Material shown:
*** Begin section ***
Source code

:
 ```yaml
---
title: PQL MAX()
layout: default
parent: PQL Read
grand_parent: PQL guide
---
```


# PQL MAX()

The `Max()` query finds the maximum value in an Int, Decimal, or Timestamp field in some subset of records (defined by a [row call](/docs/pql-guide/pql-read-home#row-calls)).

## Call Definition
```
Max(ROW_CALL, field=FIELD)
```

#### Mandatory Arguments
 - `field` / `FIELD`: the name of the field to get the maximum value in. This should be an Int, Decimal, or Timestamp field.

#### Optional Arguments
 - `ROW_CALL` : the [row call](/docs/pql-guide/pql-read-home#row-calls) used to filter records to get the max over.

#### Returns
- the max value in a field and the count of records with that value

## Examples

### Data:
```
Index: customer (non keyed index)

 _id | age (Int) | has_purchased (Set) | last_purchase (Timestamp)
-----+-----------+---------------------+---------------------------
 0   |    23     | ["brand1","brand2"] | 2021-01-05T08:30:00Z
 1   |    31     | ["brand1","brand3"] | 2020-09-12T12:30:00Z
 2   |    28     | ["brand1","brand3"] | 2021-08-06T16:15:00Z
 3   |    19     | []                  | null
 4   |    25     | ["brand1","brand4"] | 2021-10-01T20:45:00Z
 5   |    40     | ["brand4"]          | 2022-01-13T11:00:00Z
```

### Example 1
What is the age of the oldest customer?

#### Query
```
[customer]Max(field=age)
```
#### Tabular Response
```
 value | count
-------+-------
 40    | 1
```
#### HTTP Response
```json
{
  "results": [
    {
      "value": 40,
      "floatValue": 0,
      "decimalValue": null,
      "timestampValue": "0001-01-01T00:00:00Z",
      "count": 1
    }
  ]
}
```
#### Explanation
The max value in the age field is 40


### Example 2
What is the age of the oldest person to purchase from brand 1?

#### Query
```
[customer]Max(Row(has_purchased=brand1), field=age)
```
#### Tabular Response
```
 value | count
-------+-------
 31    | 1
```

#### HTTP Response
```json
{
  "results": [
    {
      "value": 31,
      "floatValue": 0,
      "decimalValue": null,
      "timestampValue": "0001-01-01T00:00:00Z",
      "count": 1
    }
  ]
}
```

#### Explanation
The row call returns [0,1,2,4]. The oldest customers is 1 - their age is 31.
*** End section ***
Work item:
Repeat the material exactly. Every line should match.

Task answer:
Source code

:
 ```yaml
---
title: PQL MAX()
layout: default
parent: PQL Read
grand_parent: PQL guide
---
```


# PQL MAX()

The `Max()` query finds the maximum value in an Int, Decimal, or Timestamp field in some subset of records (defined by a [row call](/docs/pql-guide/pql-read-home#row-calls)).

## Call Definition
```
Max(ROW_CALL, field=FIELD)
```

#### Mandatory Arguments
 - `field` / `FIELD`: the name of the field to get the maximum value in. This should be an Int, Decimal, or Timestamp field.

#### Optional Arguments
 - `ROW_CALL` : the [row call](/docs/pql-guide/pql-read-home#row-calls) used to filter records to get the max over.

#### Returns
- the max value in a field and the count of records with that value

## Examples

### Data:
```
Index: customer (non keyed index)

 _id | age (Int) | has_purchased (Set) | last_purchase (Timestamp)
-----+-----------+---------------------+---------------------------
 0   |    23     | ["brand1","brand2"] | 2021-01-05T08:30:00Z
 1   |    31     | ["brand1","brand3"] | 2020-09-12T12:30:00Z
 2   |    28     | ["brand1","brand3"] | 2021-08-06T16:15:00Z
 3   |    19     | []                  | null
 4   |    25     | ["brand1","brand4"] | 2021-10-01T20:45:00Z
 5   |    40     | ["brand4"]          | 2022-01-13T11:00:00Z
```

### Example 1
What is the age of the oldest customer?

#### Query
```
[customer]Max(field=age)
```
#### Tabular Response
```
 value | count
-------+-------
 40    | 1
```
#### HTTP Response
```json
{
  "results": [
    {
      "value": 40,
      "floatValue": 0,
      "decimalValue": null,
      "timestampValue": "0001-01-01T00:00:00Z",
      "count": 1
    }
  ]
}
```
#### Explanation
The max value in the age field is 40


### Example 2
What is the age of the oldest person to purchase from brand 1?

#### Query
```
[customer]Max(Row(has_purchased=brand1), field=age)
```
#### Tabular Response
```
 value | count
-------+-------
 31    | 1
```

#### HTTP Response
```json
{
  "results": [
    {
      "value": 31,
      "floatValue": 0,
      "decimalValue": null,
      "timestampValue": "0001-01-01T00:00:00Z",
      "count": 1
    }
  ]
}
```

#### Explanation
The row call returns [0,1,2,4]. The oldest customers is 1 - their age is 31.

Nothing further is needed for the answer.